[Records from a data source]
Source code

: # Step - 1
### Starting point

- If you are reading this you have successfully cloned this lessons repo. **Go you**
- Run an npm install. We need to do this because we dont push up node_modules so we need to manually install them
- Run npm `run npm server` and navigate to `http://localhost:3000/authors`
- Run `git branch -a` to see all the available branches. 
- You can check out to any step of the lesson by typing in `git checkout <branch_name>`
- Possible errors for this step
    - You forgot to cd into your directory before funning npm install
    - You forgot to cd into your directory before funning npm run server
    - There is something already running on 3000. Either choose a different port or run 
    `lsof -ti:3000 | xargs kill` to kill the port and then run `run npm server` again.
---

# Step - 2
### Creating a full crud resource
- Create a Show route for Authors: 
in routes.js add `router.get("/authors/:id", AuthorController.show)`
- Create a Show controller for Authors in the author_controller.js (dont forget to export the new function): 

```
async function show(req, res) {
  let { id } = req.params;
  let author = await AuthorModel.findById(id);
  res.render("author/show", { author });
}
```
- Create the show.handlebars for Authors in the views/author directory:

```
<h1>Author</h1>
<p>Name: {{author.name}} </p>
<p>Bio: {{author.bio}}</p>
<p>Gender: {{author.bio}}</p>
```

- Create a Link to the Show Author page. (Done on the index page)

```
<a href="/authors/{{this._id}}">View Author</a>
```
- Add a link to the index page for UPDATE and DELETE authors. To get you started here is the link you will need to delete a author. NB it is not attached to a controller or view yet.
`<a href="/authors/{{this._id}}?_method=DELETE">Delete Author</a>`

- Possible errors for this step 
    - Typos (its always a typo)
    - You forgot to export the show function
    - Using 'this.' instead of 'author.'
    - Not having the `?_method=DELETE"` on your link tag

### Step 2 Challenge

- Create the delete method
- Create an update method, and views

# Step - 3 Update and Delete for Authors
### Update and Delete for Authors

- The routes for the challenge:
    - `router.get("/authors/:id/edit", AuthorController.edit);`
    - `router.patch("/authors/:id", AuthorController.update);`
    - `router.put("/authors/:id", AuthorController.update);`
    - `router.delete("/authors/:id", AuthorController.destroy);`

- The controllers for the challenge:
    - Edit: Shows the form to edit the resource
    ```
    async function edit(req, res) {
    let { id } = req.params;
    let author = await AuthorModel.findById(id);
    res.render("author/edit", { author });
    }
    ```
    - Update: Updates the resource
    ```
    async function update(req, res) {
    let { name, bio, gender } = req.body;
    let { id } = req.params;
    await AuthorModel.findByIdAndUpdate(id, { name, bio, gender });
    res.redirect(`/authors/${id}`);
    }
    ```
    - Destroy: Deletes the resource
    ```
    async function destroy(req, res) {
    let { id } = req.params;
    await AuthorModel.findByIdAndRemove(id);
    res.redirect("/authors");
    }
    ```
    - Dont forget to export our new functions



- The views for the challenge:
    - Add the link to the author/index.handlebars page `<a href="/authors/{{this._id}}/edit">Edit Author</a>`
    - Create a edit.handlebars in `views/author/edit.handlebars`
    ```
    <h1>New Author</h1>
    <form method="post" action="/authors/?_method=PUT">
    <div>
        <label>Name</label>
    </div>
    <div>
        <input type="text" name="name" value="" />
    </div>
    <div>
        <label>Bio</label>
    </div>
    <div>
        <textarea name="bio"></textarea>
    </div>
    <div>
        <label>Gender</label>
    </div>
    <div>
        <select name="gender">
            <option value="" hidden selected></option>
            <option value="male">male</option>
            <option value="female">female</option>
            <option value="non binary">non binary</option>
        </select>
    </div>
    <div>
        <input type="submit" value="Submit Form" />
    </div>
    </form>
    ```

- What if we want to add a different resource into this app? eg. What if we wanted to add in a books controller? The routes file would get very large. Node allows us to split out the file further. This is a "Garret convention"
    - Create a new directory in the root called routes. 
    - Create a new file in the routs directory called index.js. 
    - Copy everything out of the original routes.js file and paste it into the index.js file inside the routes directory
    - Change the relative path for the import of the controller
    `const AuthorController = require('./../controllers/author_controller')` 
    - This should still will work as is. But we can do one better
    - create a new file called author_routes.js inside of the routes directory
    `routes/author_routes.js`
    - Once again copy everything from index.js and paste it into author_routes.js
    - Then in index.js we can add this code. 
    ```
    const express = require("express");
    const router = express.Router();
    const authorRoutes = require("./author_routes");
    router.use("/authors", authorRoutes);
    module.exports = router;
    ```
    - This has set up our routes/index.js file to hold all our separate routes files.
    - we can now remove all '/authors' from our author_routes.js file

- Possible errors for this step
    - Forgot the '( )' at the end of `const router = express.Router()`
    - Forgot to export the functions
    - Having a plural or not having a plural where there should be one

### [WORK REQUIRED]
What you return must match the data line for line.

### [RESPONSE FOR THIS EXERCISE]
Source code

: # Step - 1
### Starting point

- If you are reading this you have successfully cloned this lessons repo. **Go you**
- Run an npm install. We need to do this because we dont push up node_modules so we need to manually install them
- Run npm `run npm server` and navigate to `http://localhost:3000/authors`
- Run `git branch -a` to see all the available branches. 
- You can check out to any step of the lesson by typing in `git checkout <branch_name>`
- Possible errors for this step
    - You forgot to cd into your directory before funning npm install
    - You forgot to cd into your directory before funning npm run server
    - There is something already running on 3000. Either choose a different port or run 
    `lsof -ti:3000 | xargs kill` to kill the port and then run `run npm server` again.
---

# Step - 2
### Creating a full crud resource
- Create a Show route for Authors: 
in routes.js add `router.get("/authors/:id", AuthorController.show)`
- Create a Show controller for Authors in the author_controller.js (dont forget to export the new function): 

```
async function show(req, res) {
  let { id } = req.params;
  let author = await AuthorModel.findById(id);
  res.render("author/show", { author });
}
```
- Create the show.handlebars for Authors in the views/author directory:

```
<h1>Author</h1>
<p>Name: {{author.name}} </p>
<p>Bio: {{author.bio}}</p>
<p>Gender: {{author.bio}}</p>
```

- Create a Link to the Show Author page. (Done on the index page)

```
<a href="/authors/{{this._id}}">View Author</a>
```
- Add a link to the index page for UPDATE and DELETE authors. To get you started here is the link you will need to delete a author. NB it is not attached to a controller or view yet.
`<a href="/authors/{{this._id}}?_method=DELETE">Delete Author</a>`

- Possible errors for this step 
    - Typos (its always a typo)
    - You forgot to export the show function
    - Using 'this.' instead of 'author.'
    - Not having the `?_method=DELETE"` on your link tag

### Step 2 Challenge

- Create the delete method
- Create an update method, and views

# Step - 3 Update and Delete for Authors
### Update and Delete for Authors

- The routes for the challenge:
    - `router.get("/authors/:id/edit", AuthorController.edit);`
    - `router.patch("/authors/:id", AuthorController.update);`
    - `router.put("/authors/:id", AuthorController.update);`
    - `router.delete("/authors/:id", AuthorController.destroy);`

- The controllers for the challenge:
    - Edit: Shows the form to edit the resource
    ```
    async function edit(req, res) {
    let { id } = req.params;
    let author = await AuthorModel.findById(id);
    res.render("author/edit", { author });
    }
    ```
    - Update: Updates the resource
    ```
    async function update(req, res) {
    let { name, bio, gender } = req.body;
    let { id } = req.params;
    await AuthorModel.findByIdAndUpdate(id, { name, bio, gender });
    res.redirect(`/authors/${id}`);
    }
    ```
    - Destroy: Deletes the resource
    ```
    async function destroy(req, res) {
    let { id } = req.params;
    await AuthorModel.findByIdAndRemove(id);
    res.redirect("/authors");
    }
    ```
    - Dont forget to export our new functions



- The views for the challenge:
    - Add the link to the author/index.handlebars page `<a href="/authors/{{this._id}}/edit">Edit Author</a>`
    - Create a edit.handlebars in `views/author/edit.handlebars`
    ```
    <h1>New Author</h1>
    <form method="post" action="/authors/?_method=PUT">
    <div>
        <label>Name</label>
    </div>
    <div>
        <input type="text" name="name" value="" />
    </div>
    <div>
        <label>Bio</label>
    </div>
    <div>
        <textarea name="bio"></textarea>
    </div>
    <div>
        <label>Gender</label>
    </div>
    <div>
        <select name="gender">
            <option value="" hidden selected></option>
            <option value="male">male</option>
            <option value="female">female</option>
            <option value="non binary">non binary</option>
        </select>
    </div>
    <div>
        <input type="submit" value="Submit Form" />
    </div>
    </form>
    ```

- What if we want to add a different resource into this app? eg. What if we wanted to add in a books controller? The routes file would get very large. Node allows us to split out the file further. This is a "Garret convention"
    - Create a new directory in the root called routes. 
    - Create a new file in the routs directory called index.js. 
    - Copy everything out of the original routes.js file and paste it into the index.js file inside the routes directory
    - Change the relative path for the import of the controller
    `const AuthorController = require('./../controllers/author_controller')` 
    - This should still will work as is. But we can do one better
    - create a new file called author_routes.js inside of the routes directory
    `routes/author_routes.js`
    - Once again copy everything from index.js and paste it into author_routes.js
    - Then in index.js we can add this code. 
    ```
    const express = require("express");
    const router = express.Router();
    const authorRoutes = require("./author_routes");
    router.use("/authors", authorRoutes);
    module.exports = router;
    ```
    - This has set up our routes/index.js file to hold all our separate routes files.
    - we can now remove all '/authors' from our author_routes.js file

- Possible errors for this step
    - Forgot the '( )' at the end of `const router = express.Router()`
    - Forgot to export the functions
    - Having a plural or not having a plural where there should be one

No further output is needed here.